[Listed entries — start]
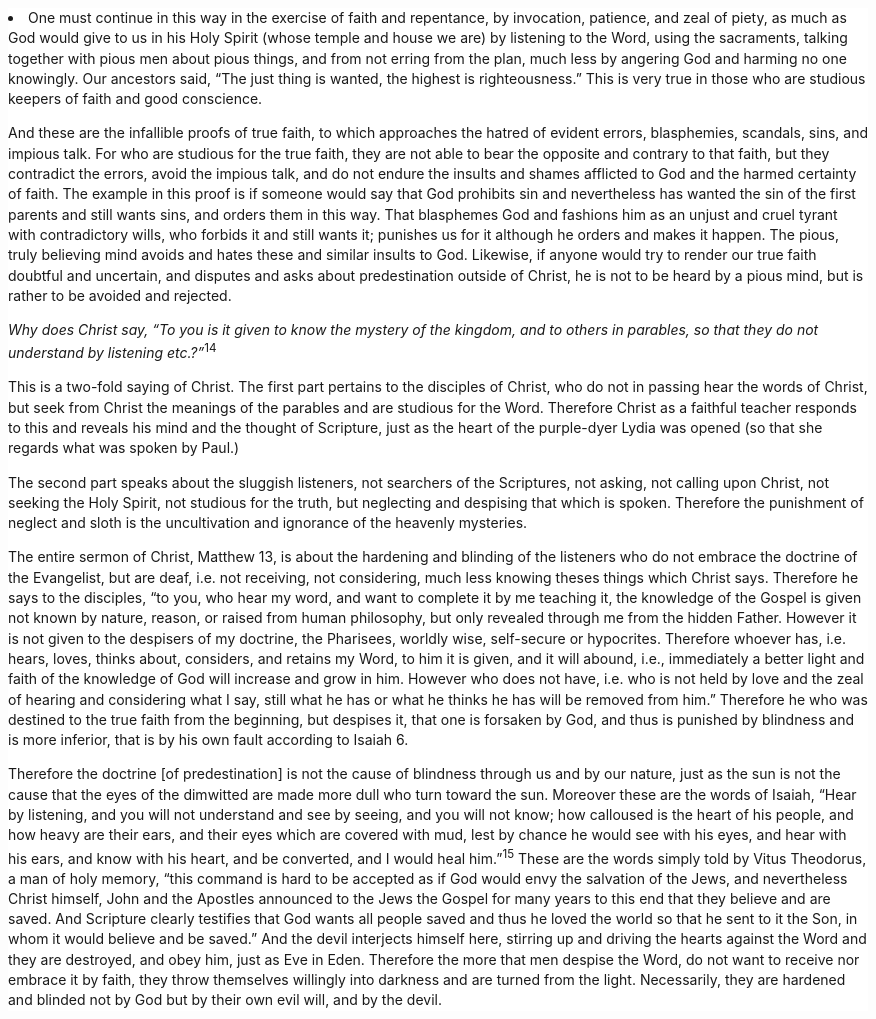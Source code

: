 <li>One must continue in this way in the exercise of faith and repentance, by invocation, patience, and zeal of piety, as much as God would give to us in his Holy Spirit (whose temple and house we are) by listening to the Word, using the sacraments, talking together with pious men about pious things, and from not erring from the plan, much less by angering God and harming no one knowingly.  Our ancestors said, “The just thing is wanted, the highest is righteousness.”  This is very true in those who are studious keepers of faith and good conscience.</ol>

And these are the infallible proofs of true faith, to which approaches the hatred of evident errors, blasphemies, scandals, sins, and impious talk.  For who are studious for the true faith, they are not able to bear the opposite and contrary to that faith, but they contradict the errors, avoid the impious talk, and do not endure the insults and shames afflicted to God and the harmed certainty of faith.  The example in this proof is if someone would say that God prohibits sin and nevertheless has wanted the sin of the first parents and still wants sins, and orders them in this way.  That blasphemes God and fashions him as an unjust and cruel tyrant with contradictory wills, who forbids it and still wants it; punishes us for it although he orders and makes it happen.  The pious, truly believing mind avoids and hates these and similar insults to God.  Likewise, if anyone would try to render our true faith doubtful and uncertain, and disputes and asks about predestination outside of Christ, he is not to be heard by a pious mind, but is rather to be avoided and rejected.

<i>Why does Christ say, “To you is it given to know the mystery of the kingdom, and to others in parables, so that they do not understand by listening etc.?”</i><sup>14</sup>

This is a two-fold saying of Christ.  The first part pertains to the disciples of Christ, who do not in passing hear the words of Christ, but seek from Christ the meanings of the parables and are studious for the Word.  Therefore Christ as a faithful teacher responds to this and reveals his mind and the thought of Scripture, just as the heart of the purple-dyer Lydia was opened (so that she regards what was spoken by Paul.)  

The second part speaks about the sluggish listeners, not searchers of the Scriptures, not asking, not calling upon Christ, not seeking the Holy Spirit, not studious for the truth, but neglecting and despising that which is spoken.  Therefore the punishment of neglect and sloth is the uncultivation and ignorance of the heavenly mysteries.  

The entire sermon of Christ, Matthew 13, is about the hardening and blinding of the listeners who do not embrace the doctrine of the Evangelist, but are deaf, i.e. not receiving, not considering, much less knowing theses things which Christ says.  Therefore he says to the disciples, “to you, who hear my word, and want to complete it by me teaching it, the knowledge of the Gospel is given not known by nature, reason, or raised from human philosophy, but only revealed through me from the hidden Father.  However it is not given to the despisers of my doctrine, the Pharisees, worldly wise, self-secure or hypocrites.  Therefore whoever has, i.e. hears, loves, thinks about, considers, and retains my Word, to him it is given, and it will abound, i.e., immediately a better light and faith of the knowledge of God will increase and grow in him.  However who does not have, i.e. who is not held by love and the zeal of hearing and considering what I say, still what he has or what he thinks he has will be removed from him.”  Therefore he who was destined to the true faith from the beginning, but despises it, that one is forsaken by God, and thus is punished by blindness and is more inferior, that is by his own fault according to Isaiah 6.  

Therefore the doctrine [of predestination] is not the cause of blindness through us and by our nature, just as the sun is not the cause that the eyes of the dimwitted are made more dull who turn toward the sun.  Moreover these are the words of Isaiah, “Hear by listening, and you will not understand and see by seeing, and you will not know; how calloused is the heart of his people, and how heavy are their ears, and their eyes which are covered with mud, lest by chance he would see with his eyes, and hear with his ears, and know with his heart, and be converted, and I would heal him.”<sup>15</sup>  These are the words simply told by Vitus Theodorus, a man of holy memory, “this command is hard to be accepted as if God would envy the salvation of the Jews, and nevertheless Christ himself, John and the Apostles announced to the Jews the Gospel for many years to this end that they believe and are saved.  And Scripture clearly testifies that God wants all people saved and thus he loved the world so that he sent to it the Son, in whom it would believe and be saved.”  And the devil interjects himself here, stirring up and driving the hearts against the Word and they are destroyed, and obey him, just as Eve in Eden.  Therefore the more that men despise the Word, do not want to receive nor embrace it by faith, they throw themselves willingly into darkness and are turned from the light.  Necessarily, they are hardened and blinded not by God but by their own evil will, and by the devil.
[Listed entries — finish]
[Listed entries — start]
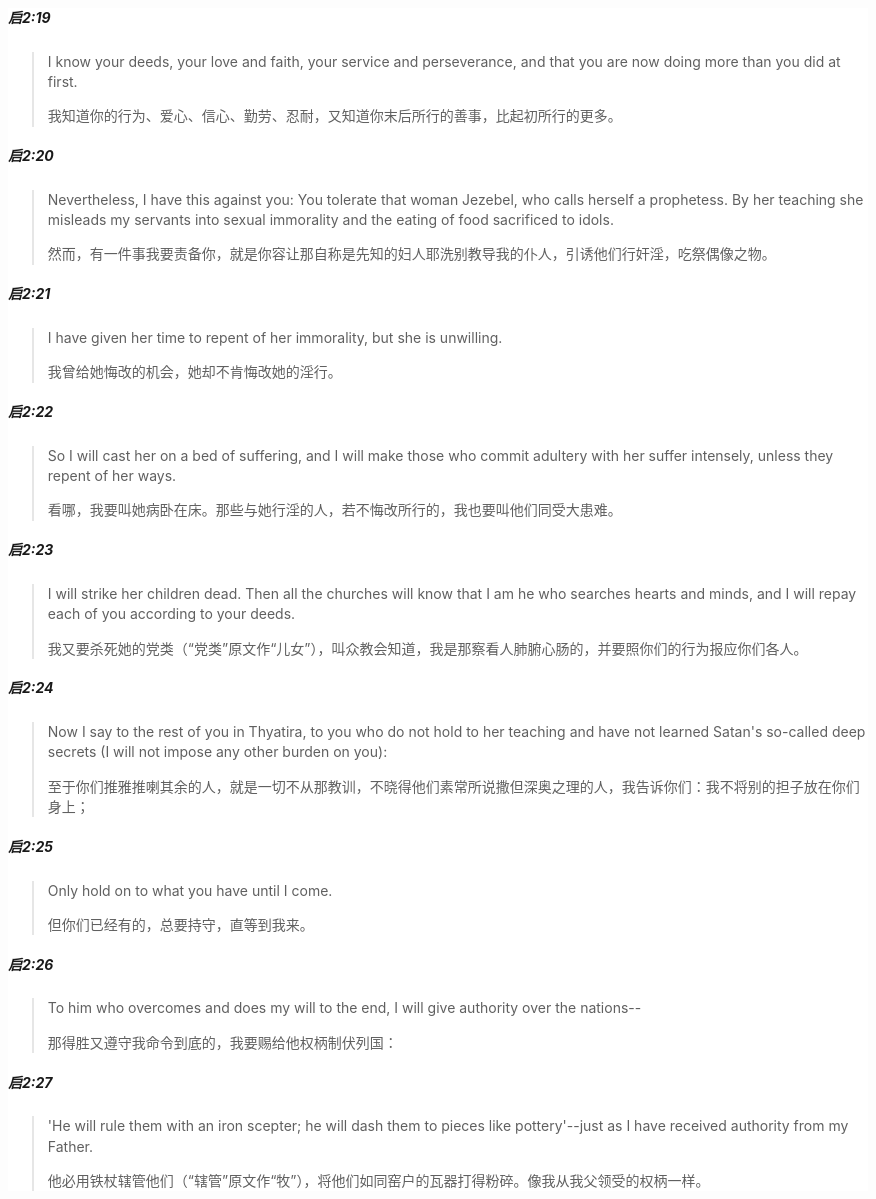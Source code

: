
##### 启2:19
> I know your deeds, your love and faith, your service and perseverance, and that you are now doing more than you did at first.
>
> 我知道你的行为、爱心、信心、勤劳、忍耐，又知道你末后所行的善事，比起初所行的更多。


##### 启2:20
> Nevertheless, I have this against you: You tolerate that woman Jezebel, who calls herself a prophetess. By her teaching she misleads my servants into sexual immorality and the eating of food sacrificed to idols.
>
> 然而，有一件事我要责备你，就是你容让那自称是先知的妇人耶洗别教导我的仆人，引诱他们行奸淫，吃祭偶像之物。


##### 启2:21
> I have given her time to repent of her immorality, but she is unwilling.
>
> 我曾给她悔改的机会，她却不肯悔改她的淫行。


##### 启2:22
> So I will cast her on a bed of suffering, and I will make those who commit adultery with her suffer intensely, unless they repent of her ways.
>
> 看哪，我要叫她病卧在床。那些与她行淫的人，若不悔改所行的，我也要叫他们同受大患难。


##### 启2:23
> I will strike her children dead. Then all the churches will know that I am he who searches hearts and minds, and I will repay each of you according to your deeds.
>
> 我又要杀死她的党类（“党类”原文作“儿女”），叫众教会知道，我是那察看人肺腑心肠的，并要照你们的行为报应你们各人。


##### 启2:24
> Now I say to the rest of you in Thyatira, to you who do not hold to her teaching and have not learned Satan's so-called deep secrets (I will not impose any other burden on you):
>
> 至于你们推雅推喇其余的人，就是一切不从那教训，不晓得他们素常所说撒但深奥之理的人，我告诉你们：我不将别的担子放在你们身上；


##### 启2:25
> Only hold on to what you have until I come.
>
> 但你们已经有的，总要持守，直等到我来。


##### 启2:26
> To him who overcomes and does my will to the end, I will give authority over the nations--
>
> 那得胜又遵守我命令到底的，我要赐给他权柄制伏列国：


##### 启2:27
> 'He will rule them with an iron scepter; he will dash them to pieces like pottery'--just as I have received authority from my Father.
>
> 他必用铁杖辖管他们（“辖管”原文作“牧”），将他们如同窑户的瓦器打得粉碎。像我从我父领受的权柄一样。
[Listed entries — finish]
Exercise instructions: Identify the lines above that contain the word "your", then copy them.

Response to this exercise:
> I know your deeds, your love and faith, your service and perseverance, and that you are now doing more than you did at first.
> I will strike her children dead. Then all the churches will know that I am he who searches hearts and minds, and I will repay each of you according to your deeds.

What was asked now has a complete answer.